Our congregation functions as a wonderful mosaic of our professional staff and member volunteers. Our member volunteers give back to the community in countless ways and in many roles. Below are several of the major programs to which our members dedicate their time.
Please sign up or contact Jane Dixon at firstname.lastname@example.org or (914) 949-5919 to see how you can get involved in any of these activities.
Download a list of ideas for how you can practice social action right now: What Can I Do to Help the Environment?
Social Justice Teams 2016 - How will you engage in service?
The third part of our mission statement is to “engage in service to transform ourselves and our world.” In order to help make this a reality, Social Justice Teams (SJTs) were started in spring 2015.
Which Social Justice Team would you like to be a part of? They all address important issues, so look for one that resonates most powerfully with you.
All teams welcome new attendees at their meetings. We invite you to attend a meeting and find a team that is right for you. A reminder: the teams are structured with at least five core members. When an action is called for, we are all expected to participate as we are able.
For general questions, contact the Social Justice Coordinating Committee: Jeff Tomlinson (email@example.com), Mary Cavallero (firstname.lastname@example.org), Pamela Cuchinell (email@example.com), and Meredith Garmon (firstname.lastname@example.org).
For dates of meetings, check the CUUC events calendar.

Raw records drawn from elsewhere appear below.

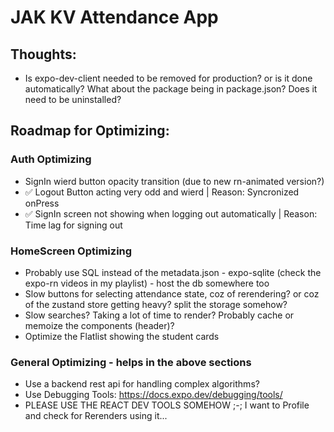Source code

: # JAK KV Attendance App

## Thoughts:

- Is expo-dev-client needed to be removed for production? or is it done automatically? What about the package being in package.json? Does it need to be uninstalled?

## Roadmap for Optimizing:

### Auth Optimizing

- SignIn wierd button opacity transition (due to new rn-animated version?)
- ✅ Logout Button acting very odd and wierd | Reason: Syncronized onPress
- ✅ SignIn screen not showing when logging out automatically | Reason: Time lag for signing out

### HomeScreen Optimizing

- Probably use SQL instead of the metadata.json - expo-sqlite (check the expo-rn videos in my playlist) - host the db somewhere too
- Slow buttons for selecting attendance state, coz of rerendering? or coz of the zustand store getting heavy? split the storage somehow?
- Slow searches? Taking a lot of time to render? Probably cache or memoize the components (header)?
- Optimize the Flatlist showing the student cards

### General Optimizing - helps in the above sections

- Use a backend rest api for handling complex algorithms?
- Use Debugging Tools: https://docs.expo.dev/debugging/tools/
- PLEASE USE THE REACT DEV TOOLS SOMEHOW ;-; I want to Profile and check for Rerenders using it...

The Environmental Practices group has prepared a list of actions that each of us can undertake to help our environment. The team is mapping out steps to be taken on the path to CUUC receiving accreditation as a Green Sanctuary. The UUA's Green Sanctuary Program is a multi-year congregational undertaking that aims to align the congregational culture with long-term environmentally-aware faith practices. The program requires congregations to complete projects in the four areas: Worship & Celebration, Religious Education, Environmental Justice, and Sustainable Living. We would love to have your input in the planning process. Learn more about What You Can Do Right Now. Contact: Janet Bear (email@example.com) or Charlie McNally (firstname.lastname@example.org).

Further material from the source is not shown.